STEP 4 — Output format:
A. Self-audit results (one line per check above)
B. Complete letter draft
C. List of [STAFF: VERIFY] flags with the specific concern for each

Use for: pilot launch, batch processing, or any time a full audit trail is required. Director sign-off recommended before using this version in production.

Staff Verification Checklist — Before Every Letter Is Sent

Mandatory for every AI-assisted letter during the pilot cycle. Staff initials and date required before the letter moves to the supervisor approval queue.

Section 1 — Accuracy Checks

RequiredAll placeholders ([APPLICANT], [PROGRAM NAME], etc.) have been replaced with correct information.
RequiredNo invented award amounts, deadlines, or reviewer names appear in the letter.
RequiredReapplication eligibility statement (if present) matches current program policy.
ReviewAll [STAFF: VERIFY] flags from the governed workflow have been resolved or removed.
ReviewContact information for questions or appeals (if included) is accurate and current.
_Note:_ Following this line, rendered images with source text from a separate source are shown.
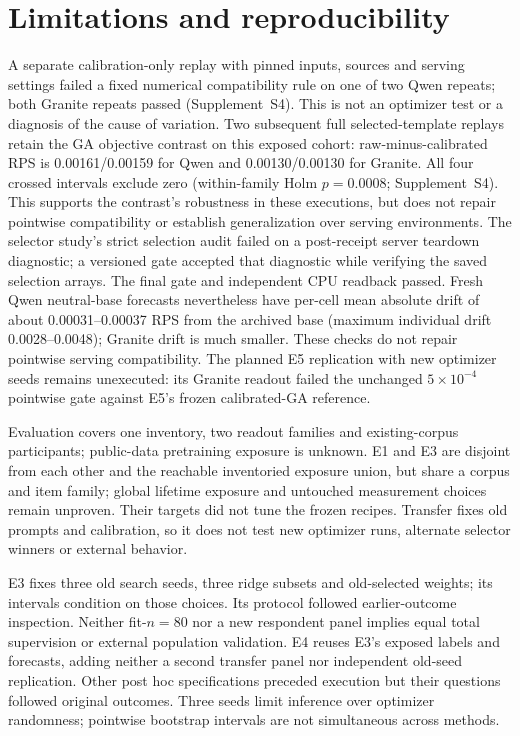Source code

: \documentclass[10pt,twocolumn]{article}
\newcommand{\ArchivalApp}{Supplement~S4}
\begin{document}
\section{Limitations and reproducibility}
A separate calibration-only replay with pinned inputs, sources and serving
settings failed a fixed numerical compatibility rule on one of two Qwen
repeats; both Granite repeats passed (\ArchivalApp).
This is not an optimizer test or a diagnosis of the cause of variation.
Two subsequent full selected-template replays retain the GA objective contrast
on this exposed cohort: raw-minus-calibrated RPS is 0.00161/0.00159 for Qwen
and 0.00130/0.00130 for Granite. All four crossed intervals exclude zero
(within-family Holm $p=0.0008$; \ArchivalApp). This supports the
contrast's robustness in these executions, but does not repair pointwise
compatibility or establish generalization over serving environments.
The selector study's strict selection audit failed on a post-receipt
server teardown diagnostic; a versioned gate accepted that diagnostic while
verifying the saved selection arrays. The final gate and independent CPU
readback passed. Fresh Qwen neutral-base forecasts nevertheless have per-cell
mean absolute drift of about 0.00031--0.00037 RPS from the archived base
(maximum individual drift 0.0028--0.0048); Granite drift is much smaller.
These checks do not repair pointwise serving compatibility.
The planned E5 replication with new optimizer seeds remains unexecuted:
its Granite readout failed the unchanged $5\times10^{-4}$ pointwise gate
against E5's frozen calibrated-GA reference.

Evaluation covers one inventory, two readout families and existing-corpus
participants; public-data pretraining exposure is unknown. E1 and E3 are disjoint from each other and
the reachable inventoried exposure union, but share a corpus and item family;
global lifetime exposure and untouched measurement choices remain unproven.
Their targets did not tune the frozen recipes. Transfer fixes old prompts and
calibration, so it does not test new optimizer runs, alternate selector
winners or external behavior.

E3 fixes three old search seeds, three ridge subsets and old-selected weights;
its intervals condition on those choices. Its protocol followed earlier-outcome inspection. Neither fit-$n=80$ nor a new respondent panel
implies equal total supervision or external population validation. E4 reuses
E3's exposed labels and forecasts, adding neither a second transfer panel nor
independent old-seed replication. Other post hoc specifications preceded
execution but their questions followed original outcomes. Three seeds limit
inference over optimizer randomness; pointwise bootstrap intervals are not
simultaneous across methods.
\end{document}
Section 2 — Tone and Equity Checks

RequiredTone is warm and respectful throughout. No clinical, bureaucratic, or dismissive language.
RequiredNo language referencing the applicant's score, rank, or comparison to other applicants.
ReviewLanguage does not reference school type, geography, or any characteristic that could read as demographic bias.
ReviewIf encouragement to reapply is included, applicant is actually eligible to reapply.
NoteLetter length is appropriate (not notably longer or shorter than others in the batch).
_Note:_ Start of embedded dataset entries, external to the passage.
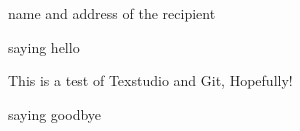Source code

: \documentclass[10pt,a4paper]{letter}
\begin{document}
 
	\begin{letter}{name and address of the recipient} 
		\opening{saying hello} 
		
		This is a test of Texstudio and Git, Hopefully!
		
		\closing{saying goodbye} 
	\end{letter} 
\end{document}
Section 3 — Approval Sign-Off

RequiredStaff reviewer name and initials: _______________ Date: _______________
RequiredSupervisor approval received: _______________ Date: _______________
LogLetter logged as AI-assisted in the pilot tracking sheet (required for audit at end of cycle).

Measurement Framework

Primary Metric

Time/Letter

Minutes from draft start to supervisor approval. Track before and after for comparison.

Quality Metric

Edit Rounds

Number of staff revision cycles per letter. Target: 1–2 rounds. 3+ signals prompt needs revision.

Accuracy Metric

Flag Rate

Percentage of AI drafts with a [STAFF: VERIFY] flag or factual error caught during review.

Measurement Tracking Sheet Template

Letter #	Date Drafted	Prompt Tier Used	Draft Time (min)	Review Rounds	Flags Found	Equity Issue?	Sent Date
1
2
3
Continue for full batch. Compile summary at end of Weeks 5–6.

📈

Baseline note: Before the pilot begins, time 10 letters produced the traditional way. Record draft time, edit rounds, and any errors caught before send. This baseline is the comparison point at the end of the cycle.